Ho trovato raccapricciante l’altra sera uscire per le strade di provincia e imbattermi in sciami di bambini che per giocare ad Halloween erano sanguinanti, morenti, accoltellati, proprio come accadeva – ma sul serio, tragicamente – ai loro coetanei a Gaza o in Israele. C’era una bambina con un finto coltello infilato in una tempia fino al manico, che usciva sanguinante con la sua lama dall’altra tempia… Avevo visto immagini analoghe e raccapriccianti poco prima, ma vere, in un video da Gaza che mi era stato girato. Vedere questa simulazione che imita la realtà più cruenta, mentre accade; vedere che il gioco, lo scherzo e la caricatura ricalcavano, inconsapevolmente, l’evento più orrendo e funesto dei nostri giorni, indicava la riduzione del mondo a una dimensione, la peggiore: sia che si viva, sia che si giochi, l’orizzonte è la morte, lo spaventoso, il terribile e il cruento.

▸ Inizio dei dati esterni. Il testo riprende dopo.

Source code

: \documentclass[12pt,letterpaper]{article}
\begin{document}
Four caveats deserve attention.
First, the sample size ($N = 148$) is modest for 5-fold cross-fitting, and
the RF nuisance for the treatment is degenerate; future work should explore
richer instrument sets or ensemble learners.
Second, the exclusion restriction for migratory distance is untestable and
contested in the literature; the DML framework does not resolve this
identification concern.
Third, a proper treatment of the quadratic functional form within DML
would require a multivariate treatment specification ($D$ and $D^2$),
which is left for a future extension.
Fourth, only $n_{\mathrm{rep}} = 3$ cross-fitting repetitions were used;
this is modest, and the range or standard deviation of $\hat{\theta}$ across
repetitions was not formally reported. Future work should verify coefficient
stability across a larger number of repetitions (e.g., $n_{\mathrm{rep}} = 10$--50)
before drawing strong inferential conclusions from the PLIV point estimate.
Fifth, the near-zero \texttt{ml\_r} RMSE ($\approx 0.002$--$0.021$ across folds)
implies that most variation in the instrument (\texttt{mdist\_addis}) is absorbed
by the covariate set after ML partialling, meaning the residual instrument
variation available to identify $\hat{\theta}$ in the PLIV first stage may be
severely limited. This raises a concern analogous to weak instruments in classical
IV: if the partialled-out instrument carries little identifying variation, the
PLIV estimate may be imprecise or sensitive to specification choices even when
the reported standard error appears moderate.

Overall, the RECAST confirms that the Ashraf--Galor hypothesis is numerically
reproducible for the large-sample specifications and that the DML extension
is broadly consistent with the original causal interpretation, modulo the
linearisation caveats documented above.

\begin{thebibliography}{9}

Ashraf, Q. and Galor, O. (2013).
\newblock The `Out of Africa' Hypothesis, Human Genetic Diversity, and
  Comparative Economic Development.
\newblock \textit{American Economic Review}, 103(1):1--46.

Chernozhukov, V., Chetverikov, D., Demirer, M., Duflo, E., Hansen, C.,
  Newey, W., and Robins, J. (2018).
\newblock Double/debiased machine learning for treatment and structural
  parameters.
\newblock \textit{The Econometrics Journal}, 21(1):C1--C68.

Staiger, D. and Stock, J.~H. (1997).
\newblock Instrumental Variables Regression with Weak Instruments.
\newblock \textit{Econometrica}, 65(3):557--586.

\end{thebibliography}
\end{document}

In altri termini, anche l’evasione, lo scherzo fa il verso alla realtà, ne è la caricatura giocosa: in fondo, la differenza tra le due situazioni è data solo dal luogo, e dalla lontananza. Poveri quei bambini che vivono realmente, senza colpa, la tragedia di nascere e vivere in quei territori; fortunati quei bambini che da noi possono giocarci su per una sera e uccidere e morire per finta. Ma il mondo non sembra uscire da quell’orizzonte, orrore vero o simulato; che per dirla con Heidegger, rivela l’uomo, fin dalla più tenera età, come essere per la morte; vive, muore o scherza sull’estrema linea di confine.
Possiamo allora dire che la barbarie sta trionfando in quei luoghi come nel mondo global, seppure in gradi e misure diverse: lì colpisce direttamente, qui invece si espande
anche da noi non c’è altro orizzonte che quello imposto dal video, orizzonte riduttivo che scaccia ogni altro segno di vita. La civiltà è l’essere per la vita, che si tramanda; la resistenza alla morte attraverso le opere, gli amori, le fondazioni. Da quando la globalizzazione ha imboccato questa china, diventando necropoli globale, ogni giorno è due novembre.